Friday, December 7, 2007

Thoughts

I am just feeling a little bit blue tonight. I was planning on going to the viewing tonight because I know it will be hectic during the morning getting everything ready for going to SLC afterward. But Garth was called to go to work taking tickets at the basketball game. I just don't understand why that is his responsibility to even be asked to do. I have to do "duty" time in elementary school. Why aren't the high school teachers expected to do it as their job? I just don't get it.
So I didn't get to go to the viewing because I didn't want to go alone. I just don't like to do that visiting alone. I feel so emotional and self-conscience about it. I know people say just going to visit is wonderful for the other people, but I have a difficult time doing it.
Another thing,...with all the snow and confusion it creates, and my duty schedule today, I totally spaced out ordering flowers for the funeral.
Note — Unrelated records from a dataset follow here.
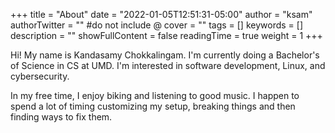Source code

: +++
title = "About"
date = "2022-01-05T12:51:31-05:00"
author = "ksam"
authorTwitter = "" #do not include @
cover = ""
tags = []
keywords = []
description = ""
showFullContent = false
readingTime = true
weight = 1
+++

Hi! My name is Kandasamy Chokkalingam. I'm currently doing a Bachelor's of Science in CS at UMD. I'm interested in software development, Linux, and cybersecurity.

In my free time, I enjoy biking and listening to good music. I happen to spend a lot of timing customizing my setup, breaking things and then finding ways to fix them.
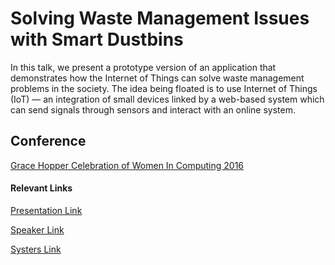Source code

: # Solving Waste Management Issues with Smart Dustbins
In this talk, we present a prototype version of an application that demonstrates how the Internet of Things can solve waste management problems in the society. The idea being floated is to use Internet of Things (IoT) — an integration of small devices linked by a web-based system which can send signals through sensors and interact with an online system.

## Conference 
[Grace Hopper Celebration of Women In Computing 2016](https://ghc.anitaborg.org/)

#### Relevant Links
[Presentation Link](https://www.eiseverywhere.com/ehome/index.php?eventid=153076&tabid=351462&cid=1350690&sessionid=11443509&sessionchoice=1&)

[Speaker Link](https://www.eiseverywhere.com/ehome/index.php?eventid=153076&tabid=351462&cid=1350690&speakerid=493712)

[Systers Link](http://systers.org/wiki/communities/doku.php?id=wiki:ghc:ghc16:solving_waste_management_issues_with_smart_dustbins)

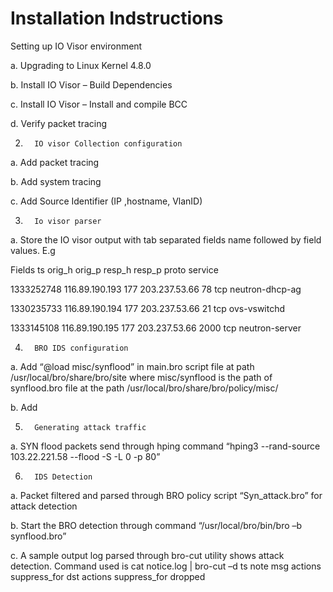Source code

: # Installation Indstructions
Setting up IO Visor environment

a.        Upgrading to Linux Kernel 4.8.0

b.       Install IO Visor – Build Dependencies

c.        Install IO Visor – Install and compile BCC

d.       Verify packet tracing

2.       IO visor Collection configuration

a.        Add packet tracing

b.       Add system tracing

c.        Add Source Identifier (IP ,hostname, VlanID)

3.       Io visor parser

a.        Store the IO visor output with tab separated fields name followed by field values. E.g

Fields      ts             orig_h     orig_p     resp_h    resp_p    proto      service

1333252748      116.89.190.193  177     203.237.53.66   78      tcp     neutron-dhcp-ag

1330235733      116.89.190.194  177     203.237.53.66   21      tcp     ovs-vswitchd

1333145108      116.89.190.195  177     203.237.53.66   2000    tcp     neutron-server

4.       BRO IDS configuration

a.        Add “@load misc/synflood” in main.bro script file at path /usr/local/bro/share/bro/site where misc/synflood is the path of synflood.bro file at the path /usr/local/bro/share/bro/policy/misc/

b.       Add

5.       Generating attack traffic

a.        SYN flood packets send through hping command “hping3 --rand-source 103.22.221.58 --flood -S -L 0 -p 80”

6.       IDS Detection

a.        Packet filtered and parsed through BRO policy script “Syn_attack.bro” for attack detection

b.       Start the BRO detection through command “/usr/local/bro/bin/bro –b synflood.bro”

c.        A sample output log parsed through bro-cut utility shows attack detection. Command used is cat notice.log | bro-cut –d ts note msg actions suppress_for dst actions suppress_for dropped
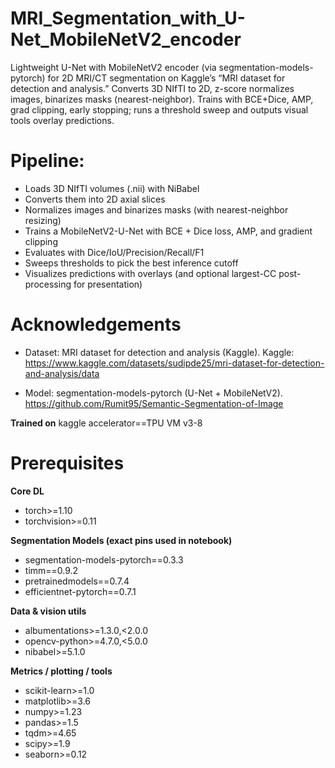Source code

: # MRI_Segmentation_with_U-Net_MobileNetV2_encoder
Lightweight U-Net with MobileNetV2 encoder (via segmentation-models-pytorch) for 2D MRI/CT segmentation on Kaggle’s “MRI dataset for detection and analysis.” Converts 3D NIfTI to 2D, z-score normalizes images, binarizes masks (nearest-neighbor). Trains with BCE+Dice, AMP, grad clipping, early stopping; runs a threshold sweep and outputs visual tools overlay predictions.


# Pipeline:
- Loads 3D NIfTI volumes (.nii) with NiBabel
- Converts them into 2D axial slices
- Normalizes images and binarizes masks (with nearest-neighbor resizing)
- Trains a MobileNetV2-U-Net with BCE + Dice loss, AMP, and gradient clipping
- Evaluates with Dice/IoU/Precision/Recall/F1
- Sweeps thresholds to pick the best inference cutoff
- Visualizes predictions with overlays (and optional largest-CC post-processing for presentation)


# Acknowledgements
- Dataset: MRI dataset for detection and analysis (Kaggle).
Kaggle: https://www.kaggle.com/datasets/sudipde25/mri-dataset-for-detection-and-analysis/data

- Model: segmentation-models-pytorch (U-Net + MobileNetV2).
https://github.com/Rumit95/Semantic-Segmentation-of-Image 


**Trained on**
kaggle accelerator==TPU VM v3-8

# Prerequisites
**Core DL**
- torch>=1.10
- torchvision>=0.11

**Segmentation Models (exact pins used in notebook)**
- segmentation-models-pytorch==0.3.3
- timm==0.9.2
- pretrainedmodels==0.7.4
- efficientnet-pytorch==0.7.1

**Data & vision utils**
- albumentations>=1.3.0,<2.0.0
- opencv-python>=4.7.0,<5.0.0
- nibabel>=5.1.0

**Metrics / plotting / tools**
- scikit-learn>=1.0
- matplotlib>=3.6
- numpy>=1.23
- pandas>=1.5
- tqdm>=4.65
- scipy>=1.9
- seaborn>=0.12
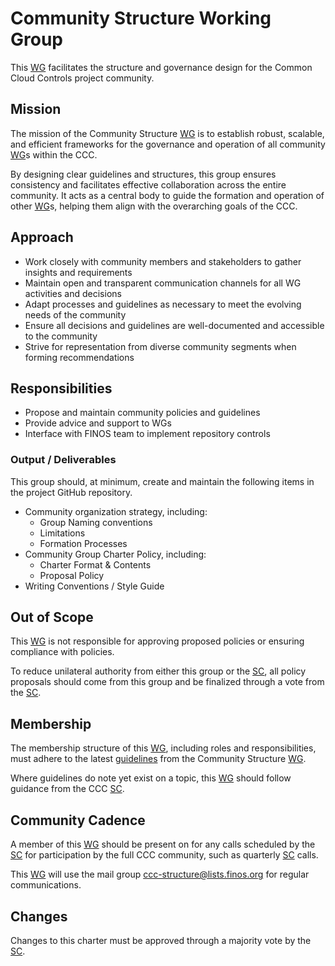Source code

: # Community Structure Working Group

This [WG] facilitates the structure and governance design for the Common Cloud Controls project community.

## Mission

The mission of the Community Structure [WG] is to establish robust, scalable, and efficient frameworks for the governance and operation of all community [WG]s within the CCC.

By designing clear guidelines and structures, this group ensures consistency and facilitates effective collaboration across the entire community. It acts as a central body to guide the formation and operation of other [WG]s, helping them align with the overarching goals of the CCC.

## Approach

- Work closely with community members and stakeholders to gather insights and requirements
- Maintain open and transparent communication channels for all WG activities and decisions
- Adapt processes and guidelines as necessary to meet the evolving needs of the community
- Ensure all decisions and guidelines are well-documented and accessible to the community
- Strive for representation from diverse community segments when forming recommendations

## Responsibilities

- Propose and maintain community policies and guidelines
- Provide advice and support to WGs
- Interface with FINOS team to implement repository controls

### Output / Deliverables

This group should, at minimum, create and maintain the following items in the project GitHub repository.

- Community organization strategy, including:
  - Group Naming conventions
  - Limitations
  - Formation Processes
- Community Group Charter Policy, including:
  - Charter Format & Contents
  - Proposal Policy
- Writing Conventions / Style Guide

## Out of Scope

This [WG] is not responsible for approving proposed policies or ensuring compliance with policies.

To reduce unilateral authority from either this group or the [SC], all policy proposals should come from this group and be finalized through a vote from the [SC].

## Membership

The membership structure of this [WG], including roles and responsibilities, must adhere to the latest [guidelines] from the Community Structure [WG].

Where guidelines do note yet exist on a topic, this [WG] should follow guidance from the CCC [SC].

## Community Cadence

A member of this [WG] should be present on for any calls scheduled by the [SC] for participation by the full CCC community, such as quarterly [SC] calls.

This [WG] will use the mail group <ccc-structure@lists.finos.org> for regular communications.

## Changes

Changes to this charter must be approved through a majority vote by the [SC].

[SC]: ../../governance/community-structure.md#steering-committee
[WG]: ../../governance/community-structure.md#working-groups
[guidelines]: ../../../community-guidelines/README.md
So I am feeling bad about that.
Everyone went to the basketball game except me and Koy, which was fine because I wanted to get some laundry done so I had what I needed for the weekend. But one of these days I want to go somewhere I want to go. I didn't go to the Relief Society "get acquainted" party, or the RS Christmas party. We will be going to the high school faculty party, and my faculty party, that is if I get a second to go pick up some gifts. I don't even have time for that.
I haven't walked into a store to pick up even one Christmas gift, and I would like to get that even started. But then agian, I don't even know what I need to get. Since I hate shopping so much, maybe that is why I am procrastinating getting any shopping done.
I am looking forward to the day with all the kids tomorrow. I just hope we don't have any trouble getting up to SLC. I don't like to travel in a storm and that is what we have all the way up to the city.

So I am just feeling sorry for myself I guess. Hopefully I will be able to snap out of it soon.